His star out of sorts and team staring down the barrel of yet another loss at their holiday tournament, Mike Eisenberg could hold back no longer.
As he walked past his bench and glancing at the scoreboard - which showed Lewis trailing by double figures with 2:49 remaining - Eisenberg kicked one of the empty chairs.
Old School Eisenberg.
The way he was in leading Francis Lewis to Madison Square Garden five of six years - all losses to nine-time defending champion Murry Bergtraum - before he had his second child, 18-month-old Abigail and scaled back the histrionics.
“I think it’s my daughter’s fault,” he joked. “We haven’t been good since she was born. She’s not going to get her apple sauce tonight.”
Twenty-four seconds later, he picked up the chair. It did not ease the afternoon’s frustration, for him or his Patriots. For the second consecutive year, Lewis lost in their own tournament, this time 46-29 to McKee/Staten Island Tech last Sunday.
There wasn’t much to go right for the Patriots, who despite a 5-2 record, aren’t playing up to standards. The two quality opponents they have met - August Martin and McKee - are their two losses.
From the get-go, Eisenberg knew it was going to be a long day. Senior point guard Sylvia Davis picked up three quick fouls and never found a rhythm, scoring just three points on 1-of-12 shooting. Her running mate, junior Andree DeLeon, wasn’t much better, finishing with seven points on 1-of-10 from the field. Senior forward Margaret Elenis led the Patriots with eight.
“We wouldn’t beat an elementary school [with them shooting] 2-for-21,” Eisenberg said.
The remaining link to the great Patriots teams of the past, Lewis’s fate rests on Davis’s shoulders. The St.

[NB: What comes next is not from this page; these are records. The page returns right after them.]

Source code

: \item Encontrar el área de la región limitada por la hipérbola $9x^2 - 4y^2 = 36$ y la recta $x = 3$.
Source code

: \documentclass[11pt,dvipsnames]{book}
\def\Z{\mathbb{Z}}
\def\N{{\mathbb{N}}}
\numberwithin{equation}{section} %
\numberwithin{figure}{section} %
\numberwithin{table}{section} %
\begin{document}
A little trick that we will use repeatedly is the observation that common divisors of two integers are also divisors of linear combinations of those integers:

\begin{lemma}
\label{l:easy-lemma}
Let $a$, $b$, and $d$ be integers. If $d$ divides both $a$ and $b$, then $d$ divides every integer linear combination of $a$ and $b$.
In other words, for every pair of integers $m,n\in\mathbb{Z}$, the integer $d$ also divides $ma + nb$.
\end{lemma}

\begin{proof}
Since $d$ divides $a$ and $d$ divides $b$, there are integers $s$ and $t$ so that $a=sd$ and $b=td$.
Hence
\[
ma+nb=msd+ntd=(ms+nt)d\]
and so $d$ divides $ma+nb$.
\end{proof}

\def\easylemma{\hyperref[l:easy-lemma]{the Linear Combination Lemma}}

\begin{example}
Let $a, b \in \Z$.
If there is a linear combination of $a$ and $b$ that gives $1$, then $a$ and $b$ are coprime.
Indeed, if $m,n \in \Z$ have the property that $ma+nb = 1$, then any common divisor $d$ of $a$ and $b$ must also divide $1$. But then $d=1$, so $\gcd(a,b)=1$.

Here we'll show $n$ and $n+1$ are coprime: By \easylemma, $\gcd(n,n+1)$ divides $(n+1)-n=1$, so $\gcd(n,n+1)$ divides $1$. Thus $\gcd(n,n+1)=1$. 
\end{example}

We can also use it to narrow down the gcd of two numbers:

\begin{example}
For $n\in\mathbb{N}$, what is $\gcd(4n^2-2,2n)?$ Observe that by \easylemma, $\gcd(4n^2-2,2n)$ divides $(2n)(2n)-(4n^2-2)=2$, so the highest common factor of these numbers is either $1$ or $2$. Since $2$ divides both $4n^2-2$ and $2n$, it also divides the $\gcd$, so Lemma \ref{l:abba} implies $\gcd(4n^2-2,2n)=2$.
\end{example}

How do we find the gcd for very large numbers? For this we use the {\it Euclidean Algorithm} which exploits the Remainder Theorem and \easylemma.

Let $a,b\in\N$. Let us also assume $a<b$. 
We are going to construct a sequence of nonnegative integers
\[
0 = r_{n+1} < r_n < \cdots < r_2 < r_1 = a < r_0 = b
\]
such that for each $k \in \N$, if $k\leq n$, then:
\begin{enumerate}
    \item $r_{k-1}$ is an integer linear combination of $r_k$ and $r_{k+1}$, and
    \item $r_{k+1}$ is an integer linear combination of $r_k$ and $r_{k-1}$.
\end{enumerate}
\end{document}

Thomas Aquinas-bound guard admitted to pressing after getting into early foul trouble and putting her head down after the slow start. That it was her 17th birthday didn’t make it much better, either.
“Worst I ever played in my life,” Davis said. “Terrible. I feel more pressure on myself just because the team depends on me. When I’m playing bad, the flow is not there and we all just play bad. Our whole vibe wasn’t there; the energy wasn’t there. One of those bad shooting days, I can’t even explain it.”
“This,” she later added,” is the worst present.”
Lewis faced a similar crossroads at this point last season, too. They were blitzed by Cardozo early, but went on to win their seventh borough title and advance to the city quarterfinals. That team was very similar - an undersized group led by Davis, Elenis and DeLeon.
“It just takes chemistry and lot of us picking each other up,” Elenis said. “We’re going to go through a lot of losses like this, ones we know we can win. We’ll pick ourselves up.”